I'm doing a project that will connect multiple subsystems (sensors, controller, etc) via CAN bus. I'm using SocketCAN and have settings as below:
root@ngtianxun-desktop:~# ip -details -statistic link show can0
5: can0: <NOARP,UP,LOWER_UP,ECHO> mtu 16 qdisc pfifo_fast state UP mode DEFAULT group default qlen 10
link/can promiscuity 0 minmtu 0 maxmtu 0
can state ERROR-ACTIVE (berr-counter tx 0 rx 0) restart-ms 10
bitrate 500000 sample-point 0.600
tq 100 prop-seg 3 phase-seg1 8 phase-seg2 8 sjw 4
RDC_CAN: tseg1 5..16 tseg2 3..8 sjw 1..4 brp 2..131072 brp-inc 2
clock 20000000
re-started bus-errors arbit-lost error-warn error-pass bus-off
0 0 337 0 0 0 numtxqueues 1 numrxqueues 1 gso_max_size 65536 gso_max_segs 65535
RX: bytes packets errors dropped overrun mcast
27841616 3498429 0 0 0 0
TX: bytes packets errors dropped carrier collsns
9504120 2357958 0 0 0 0
root@ngtianxun-desktop:~#
Python scripts have been written to constantly monitor the subsystems and write to the subsystems upon request from the python end.
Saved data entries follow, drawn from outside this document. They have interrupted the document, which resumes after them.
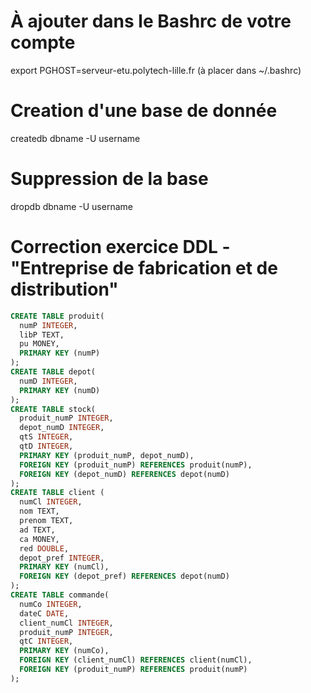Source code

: # À ajouter dans le Bashrc de votre compte
export PGHOST=serveur-etu.polytech-lille.fr                       (à placer dans ~/.bashrc)

# Creation d'une base de donnée
createdb dbname -U username
  
# Suppression de la base
dropdb dbname -U username

# Correction exercice DDL - "Entreprise de fabrication et de distribution"
```sql
CREATE TABLE produit(
  numP INTEGER,
  libP TEXT,
  pu MONEY,
  PRIMARY KEY (numP)
);
CREATE TABLE depot(
  numD INTEGER,
  PRIMARY KEY (numD)
);
CREATE TABLE stock(
  produit_numP INTEGER,
  depot_numD INTEGER,
  qtS INTEGER,
  qtD INTEGER,
  PRIMARY KEY (produit_numP, depot_numD),
  FOREIGN KEY (produit_numP) REFERENCES produit(numP),
  FOREIGN KEY (depot_numD) REFERENCES depot(numD)
);
CREATE TABLE client (
  numCl INTEGER,
  nom TEXT,
  prenom TEXT,
  ad TEXT,
  ca MONEY,
  red DOUBLE,
  depot_pref INTEGER,
  PRIMARY KEY (numCl),
  FOREIGN KEY (depot_pref) REFERENCES depot(numD)
);
CREATE TABLE commande(
  numCo INTEGER,
  dateC DATE,
  client_numCl INTEGER,
  produit_numP INTEGER,
  qtC INTEGER,
  PRIMARY KEY (numCo),
  FOREIGN KEY (client_numCl) REFERENCES client(numCl),
  FOREIGN KEY (produit_numP) REFERENCES produit(numP)
);
```
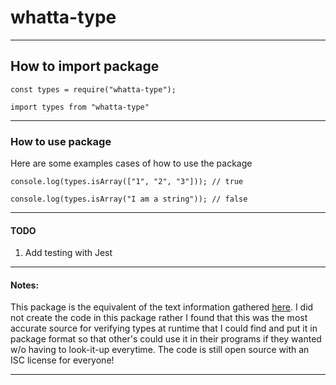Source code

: # whatta-type
---

## **How to import package**
```
const types = require("whatta-type");

import types from "whatta-type"
```

---

### **How to use package**
Here are some examples cases of how to use the package
```
console.log(types.isArray(["1", "2", "3"])); // true

console.log(types.isArray("I am a string")); // false
```
---

#### **TODO**
1. Add testing with Jest
---

#### **Notes:**
This package is the equivalent of the text information gathered [here](https://webbjocke.com/javascript-check-data-types/). I did not create the code in this package rather I found that this was the most accurate source for verifying types at runtime that I could find and put it in package format so that other's could use it in their programs if they wanted w/o having to look-it-up everytime. The code is still open source with an ISC license for everyone!

---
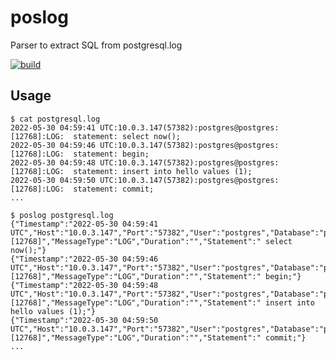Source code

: # poslog

Parser to extract SQL from postgresql.log

[![build](https://github.com/winebarrel/poslog/actions/workflows/build.yml/badge.svg)](https://github.com/winebarrel/poslog/actions/workflows/build.yml)

## Usage

```
$ cat postgresql.log
2022-05-30 04:59:41 UTC:10.0.3.147(57382):postgres@postgres:[12768]:LOG:  statement: select now();
2022-05-30 04:59:46 UTC:10.0.3.147(57382):postgres@postgres:[12768]:LOG:  statement: begin;
2022-05-30 04:59:48 UTC:10.0.3.147(57382):postgres@postgres:[12768]:LOG:  statement: insert into hello values (1);
2022-05-30 04:59:50 UTC:10.0.3.147(57382):postgres@postgres:[12768]:LOG:  statement: commit;
...

$ poslog postgresql.log
{"Timestamp":"2022-05-30 04:59:41 UTC","Host":"10.0.3.147","Port":"57382","User":"postgres","Database":"postgres","Pid":"[12768]","MessageType":"LOG","Duration":"","Statement":" select now();"}
{"Timestamp":"2022-05-30 04:59:46 UTC","Host":"10.0.3.147","Port":"57382","User":"postgres","Database":"postgres","Pid":"[12768]","MessageType":"LOG","Duration":"","Statement":" begin;"}
{"Timestamp":"2022-05-30 04:59:48 UTC","Host":"10.0.3.147","Port":"57382","User":"postgres","Database":"postgres","Pid":"[12768]","MessageType":"LOG","Duration":"","Statement":" insert into hello values (1);"}
{"Timestamp":"2022-05-30 04:59:50 UTC","Host":"10.0.3.147","Port":"57382","User":"postgres","Database":"postgres","Pid":"[12768]","MessageType":"LOG","Duration":"","Statement":" commit;"}
...
```
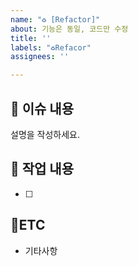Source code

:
 ```yaml
---
name: "♻️ [Refactor]"
about: 기능은 동일, 코드만 수정
title: ''
labels: "♻️Refacor"
assignees: ''

---
```


## :bookmark_tabs: 이슈 내용
설명을 작성하세요.

## :pencil:  작업 내용
- [ ]

## :round_pushpin:ETC
- 기타사항
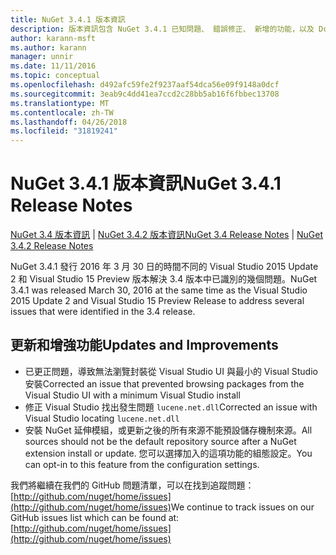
 ```yaml
---
title: NuGet 3.4.1 版本資訊
description: 版本資訊包含 NuGet 3.4.1 已知問題、 錯誤修正、 新增的功能，以及 Dcr。
author: karann-msft
ms.author: karann
manager: unnir
ms.date: 11/11/2016
ms.topic: conceptual
ms.openlocfilehash: d492afc59fe2f9237aaf54dca56e09f9148a0dcf
ms.sourcegitcommit: 3eab9c4dd41ea7ccd2c28bb5ab16f6fbbec13708
ms.translationtype: MT
ms.contentlocale: zh-TW
ms.lasthandoff: 04/26/2018
ms.locfileid: "31819241"
---
```

# <a name="nuget-341-release-notes"></a><span data-ttu-id="fdb45-103">NuGet 3.4.1 版本資訊</span><span class="sxs-lookup"><span data-stu-id="fdb45-103">NuGet 3.4.1 Release Notes</span></span>

<span data-ttu-id="fdb45-104">[NuGet 3.4 版本資訊](../release-notes/nuget-3.4.md) | [NuGet 3.4.2 版本資訊](../release-notes/nuget-3.4.2.md)</span><span class="sxs-lookup"><span data-stu-id="fdb45-104">[NuGet 3.4 Release Notes](../release-notes/nuget-3.4.md) | [NuGet 3.4.2 Release Notes](../release-notes/nuget-3.4.2.md)</span></span>

<span data-ttu-id="fdb45-105">NuGet 3.4.1 發行 2016 年 3 月 30 日的時間不同的 Visual Studio 2015 Update 2 和 Visual Studio 15 Preview 版本解決 3.4 版本中已識別的幾個問題。</span><span class="sxs-lookup"><span data-stu-id="fdb45-105">NuGet 3.4.1 was released March 30, 2016 at the same time as the Visual Studio 2015 Update 2 and Visual Studio 15 Preview Release to address several issues that were identified in the 3.4 release.</span></span>

## <a name="updates-and-improvements"></a><span data-ttu-id="fdb45-106">更新和增強功能</span><span class="sxs-lookup"><span data-stu-id="fdb45-106">Updates and Improvements</span></span>

* <span data-ttu-id="fdb45-107">已更正問題，導致無法瀏覽封裝從 Visual Studio UI 與最小的 Visual Studio 安裝</span><span class="sxs-lookup"><span data-stu-id="fdb45-107">Corrected an issue that prevented browsing packages from the Visual Studio UI with a minimum Visual Studio install</span></span>
* <span data-ttu-id="fdb45-108">修正 Visual Studio 找出發生問題 `lucene.net.dll`</span><span class="sxs-lookup"><span data-stu-id="fdb45-108">Corrected an issue with Visual Studio locating `lucene.net.dll`</span></span>
* <span data-ttu-id="fdb45-109">安裝 NuGet 延伸模組，或更新之後的所有來源不能預設儲存機制來源。</span><span class="sxs-lookup"><span data-stu-id="fdb45-109">All sources should not be the default repository source after a NuGet extension install or update.</span></span>  <span data-ttu-id="fdb45-110">您可以選擇加入的這項功能的組態設定。</span><span class="sxs-lookup"><span data-stu-id="fdb45-110">You can opt-in to this feature from the configuration settings.</span></span>

<span data-ttu-id="fdb45-111">我們將繼續在我們的 GitHub 問題清單，可以在找到追蹤問題： [http://github.com/nuget/home/issues](http://github.com/nuget/home/issues)</span><span class="sxs-lookup"><span data-stu-id="fdb45-111">We continue to track issues on our GitHub issues list which can be found at: [http://github.com/nuget/home/issues](http://github.com/nuget/home/issues)</span></span>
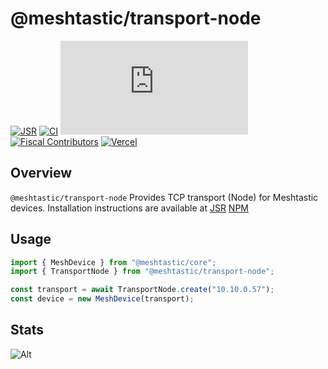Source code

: # @meshtastic/transport-node

[![JSR](https://jsr.io/badges/@meshtastic/transport-node)](https://jsr.io/@meshtastic/transport-node)
[![CI](https://img.shields.io/github/actions/workflow/status/meshtastic/js/ci.yml?branch=master&label=actions&logo=github&color=yellow)](https://github.com/meshtastic/js/actions/workflows/ci.yml)
[![CLA assistant](https://cla-assistant.io/readme/badge/meshtastic/meshtastic.js)](https://cla-assistant.io/meshtastic/meshtastic.js)
[![Fiscal Contributors](https://opencollective.com/meshtastic/tiers/badge.svg?label=Fiscal%20Contributors&color=deeppink)](https://opencollective.com/meshtastic/)
[![Vercel](https://img.shields.io/static/v1?label=Powered%20by&message=Vercel&style=flat&logo=vercel&color=000000)](https://vercel.com?utm_source=meshtastic&utm_campaign=oss)

## Overview

`@meshtastic/transport-node` Provides TCP transport (Node) for Meshtastic
devices. Installation instructions are available at
[JSR](https://jsr.io/@meshtastic/transport-node)
[NPM](https://www.npmjs.com/package/@meshtastic/transport-node)

## Usage

```ts
import { MeshDevice } from "@meshtastic/core";
import { TransportNode } from "@meshtastic/transport-node";

const transport = await TransportNode.create("10.10.0.57");
const device = new MeshDevice(transport);
```

## Stats

![Alt](https://repobeats.axiom.co/api/embed/5330641586e92a2ec84676fedb98f6d4a7b25d69.svg "Repobeats analytics image")
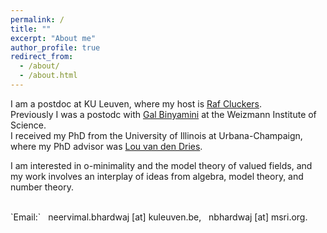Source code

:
 ```yaml
---
permalink: /
title: ""
excerpt: "About me"
author_profile: true
redirect_from: 
  - /about/
  - /about.html
---
```

<script type="text/javascript"
  src="https://www.maths.nottingham.ac.uk/plp/pmadw/LaTeXMathML.js"> 
 </script>

I am a postdoc at KU Leuven, where my host is <a href="https://rcluckers.perso.math.cnrs.fr/" target="_blank">Raf Cluckers</a>.<br/> 
Previously I was a postodc with <a href="https://binyamini.wordpress.com/" target="_blank">Gal Binyamini</a> at the Weizmann Institute of Science. <br/>
I received my PhD from the University of Illinois at Urbana-Champaign, where my PhD advisor was <a href="https://math.illinois.edu/directory/profile/vddries/" target="_blank">Lou van den Dries</a>. 
        
I am interested in o-minimality and the model theory of valued fields, and my work involves an interplay of ideas from algebra, model theory, and number theory.

<!-- ### Interests

More precisely, I work on developing counting strategies using ideas from arithmetic, complex analysis, o-minimality, and model theory of valued fields, and pursuing ensuing applications.-->

<!-- my work revolves around the variations and analogues of the Pila-Wilkie Counting Theorem, both in the Archimedean and non-Archimedean contexts, and pursing the subse applications from such results.

 My work involves ideas from arithmetic, algebra, complex analysis, geometry, o-minimality, and the model theory of valued fields.-->
<!-- I am interested in the interactions of model theory with algebra and number theory. 

More precisely, recent work has been with o-minimality and its applications, and the algebra and model theory of valued fields.-->

<br>
`Email:` &nbsp; neervimal.bhardwaj [at] kuleuven.be,  &nbsp;   nbhardwaj [at] msri.org.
My question here is - Why am I seeing arbit-lost incrementing by 1 every time at an interval of about ~5 mins once my python program runs? Does it indicate any serious issue? Does it mean the data frame is lost? Is there any concern if I just let it be like this? Anyone who could help to answer and explain would be appreciated!
Worth noting: The programs started for about ~3 days. Only arbit-lost is observed, there's no re-started, bus-errors, error-warn, error-pass, and bus-off. And there are no errors, dropped, overrun, mcast, carrier, and collsns errors in TX/RX fields.